Repeat word for word every line from the one holding "Actividad de github" to the end of the material below.

'''

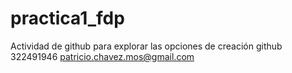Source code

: # practica1_fdp
Actividad de github para explorar las opciones de creación github
322491946
patricio.chavez.mos@gmail.com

'''

#### Written solution
Actividad de github para explorar las opciones de creación github
322491946
patricio.chavez.mos@gmail.com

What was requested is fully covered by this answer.